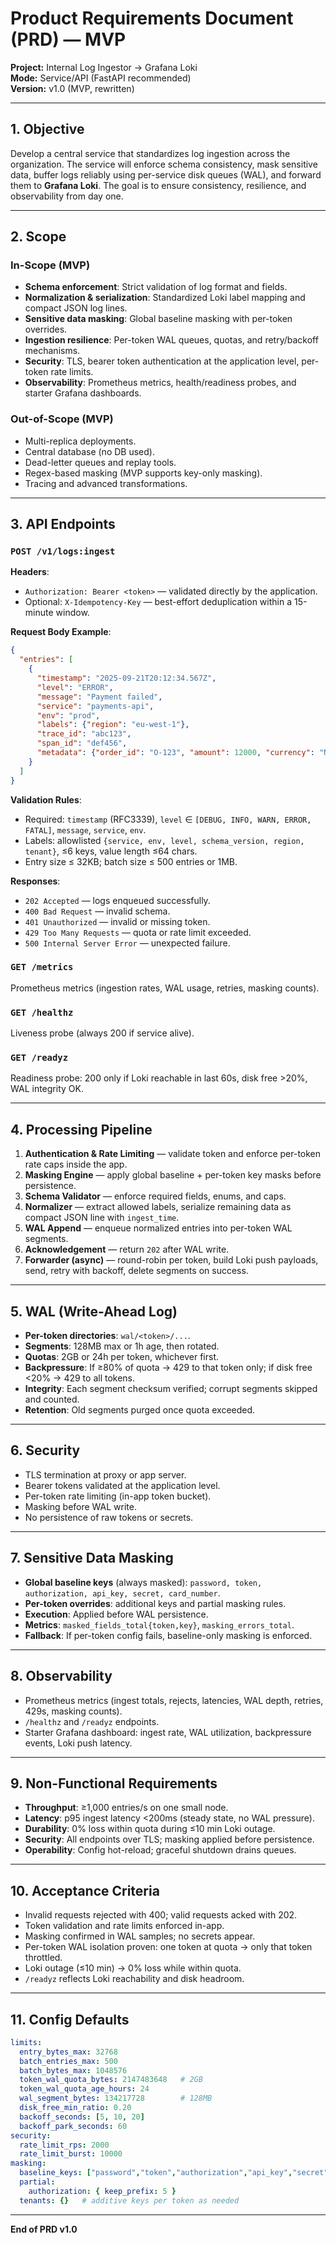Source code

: # Product Requirements Document (PRD) — MVP

**Project:** Internal Log Ingestor → Grafana Loki  
**Mode:** Service/API (FastAPI recommended)  
**Version:** v1.0 (MVP, rewritten)

---

## 1. Objective

Develop a central service that standardizes log ingestion across the organization. The service will enforce schema consistency, mask sensitive data, buffer logs reliably using per-service disk queues (WAL), and forward them to **Grafana Loki**. The goal is to ensure consistency, resilience, and observability from day one.

---

## 2. Scope

### In-Scope (MVP)

- **Schema enforcement**: Strict validation of log format and fields.
- **Normalization & serialization**: Standardized Loki label mapping and compact JSON log lines.
- **Sensitive data masking**: Global baseline masking with per-token overrides.
- **Ingestion resilience**: Per-token WAL queues, quotas, and retry/backoff mechanisms.
- **Security**: TLS, bearer token authentication at the application level, per-token rate limits.
- **Observability**: Prometheus metrics, health/readiness probes, and starter Grafana dashboards.

### Out-of-Scope (MVP)

- Multi-replica deployments.
- Central database (no DB used).
- Dead-letter queues and replay tools.
- Regex-based masking (MVP supports key-only masking).
- Tracing and advanced transformations.

---

## 3. API Endpoints

### `POST /v1/logs:ingest`

**Headers**:

- `Authorization: Bearer <token>` — validated directly by the application.
- Optional: `X-Idempotency-Key` — best-effort deduplication within a 15-minute window.

**Request Body Example**:

```json
{
  "entries": [
    {
      "timestamp": "2025-09-21T20:12:34.567Z",
      "level": "ERROR",
      "message": "Payment failed",
      "service": "payments-api",
      "env": "prod",
      "labels": {"region": "eu-west-1"},
      "trace_id": "abc123",
      "span_id": "def456",
      "metadata": {"order_id": "O-123", "amount": 12000, "currency": "NGN"}
    }
  ]
}
```

**Validation Rules**:

- Required: `timestamp` (RFC3339), `level` ∈ `[DEBUG, INFO, WARN, ERROR, FATAL]`, `message`, `service`, `env`.
- Labels: allowlisted `{service, env, level, schema_version, region, tenant}`, ≤6 keys, value length ≤64 chars.
- Entry size ≤ 32KB; batch size ≤ 500 entries or 1MB.

**Responses**:

- `202 Accepted` — logs enqueued successfully.
- `400 Bad Request` — invalid schema.
- `401 Unauthorized` — invalid or missing token.
- `429 Too Many Requests` — quota or rate limit exceeded.
- `500 Internal Server Error` — unexpected failure.

### `GET /metrics`

Prometheus metrics (ingestion rates, WAL usage, retries, masking counts).

### `GET /healthz`

Liveness probe (always 200 if service alive).

### `GET /readyz`

Readiness probe: 200 only if Loki reachable in last 60s, disk free >20%, WAL integrity OK.

---

## 4. Processing Pipeline

1. **Authentication & Rate Limiting** — validate token and enforce per-token rate caps inside the app.
2. **Masking Engine** — apply global baseline + per-token key masks before persistence.
3. **Schema Validator** — enforce required fields, enums, and caps.
4. **Normalizer** — extract allowed labels, serialize remaining data as compact JSON line with `ingest_time`.
5. **WAL Append** — enqueue normalized entries into per-token WAL segments.
6. **Acknowledgement** — return `202` after WAL write.
7. **Forwarder (async)** — round-robin per token, build Loki push payloads, send, retry with backoff, delete segments on success.

---

## 5. WAL (Write-Ahead Log)

- **Per-token directories**: `wal/<token>/...`.
- **Segments**: 128MB max or 1h age, then rotated.
- **Quotas**: 2GB or 24h per token, whichever first.
- **Backpressure**: If ≥80% of quota → 429 to that token only; if disk free <20% → 429 to all tokens.
- **Integrity**: Each segment checksum verified; corrupt segments skipped and counted.
- **Retention**: Old segments purged once quota exceeded.

---

## 6. Security

- TLS termination at proxy or app server.
- Bearer tokens validated at the application level.
- Per-token rate limiting (in-app token bucket).
- Masking before WAL write.
- No persistence of raw tokens or secrets.

---

## 7. Sensitive Data Masking

- **Global baseline keys** (always masked): `password, token, authorization, api_key, secret, card_number`.
- **Per-token overrides**: additional keys and partial masking rules.
- **Execution**: Applied before WAL persistence.
- **Metrics**: `masked_fields_total{token,key}`, `masking_errors_total`.
- **Fallback**: If per-token config fails, baseline-only masking is enforced.

---

## 8. Observability

- Prometheus metrics (ingest totals, rejects, latencies, WAL depth, retries, 429s, masking counts).
- `/healthz` and `/readyz` endpoints.
- Starter Grafana dashboard: ingest rate, WAL utilization, backpressure events, Loki push latency.

---

## 9. Non-Functional Requirements

- **Throughput**: ≥1,000 entries/s on one small node.
- **Latency**: p95 ingest latency <200ms (steady state, no WAL pressure).
- **Durability**: 0% loss within quota during ≤10 min Loki outage.
- **Security**: All endpoints over TLS; masking applied before persistence.
- **Operability**: Config hot-reload; graceful shutdown drains queues.

---

## 10. Acceptance Criteria

- Invalid requests rejected with 400; valid requests acked with 202.
- Token validation and rate limits enforced in-app.
- Masking confirmed in WAL samples; no secrets appear.
- Per-token WAL isolation proven: one token at quota → only that token throttled.
- Loki outage (≤10 min) → 0% loss while within quota.
- `/readyz` reflects Loki reachability and disk headroom.

---

## 11. Config Defaults

```yaml
limits:
  entry_bytes_max: 32768
  batch_entries_max: 500
  batch_bytes_max: 1048576
  token_wal_quota_bytes: 2147483648   # 2GB
  token_wal_quota_age_hours: 24
  wal_segment_bytes: 134217728        # 128MB
  disk_free_min_ratio: 0.20
  backoff_seconds: [5, 10, 20]
  backoff_park_seconds: 60
security:
  rate_limit_rps: 2000
  rate_limit_burst: 10000
masking:
  baseline_keys: ["password","token","authorization","api_key","secret","card_number"]
  partial:
    authorization: { keep_prefix: 5 }
  tenants: {}   # additive keys per token as needed
```

---

**End of PRD v1.0**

+ + + + + + +

WHAT IS NEEDED –
Take the line above containing "Prometheus metrics (ingestion", the line containing "Readiness probe: 200", and all lines in between, and copy them exactly without anything else.

SOLVED EXERCISE –
Prometheus metrics (ingestion rates, WAL usage, retries, masking counts).

### `GET /healthz`

Liveness probe (always 200 if service alive).

### `GET /readyz`

Readiness probe: 200 only if Loki reachable in last 60s, disk free >20%, WAL integrity OK.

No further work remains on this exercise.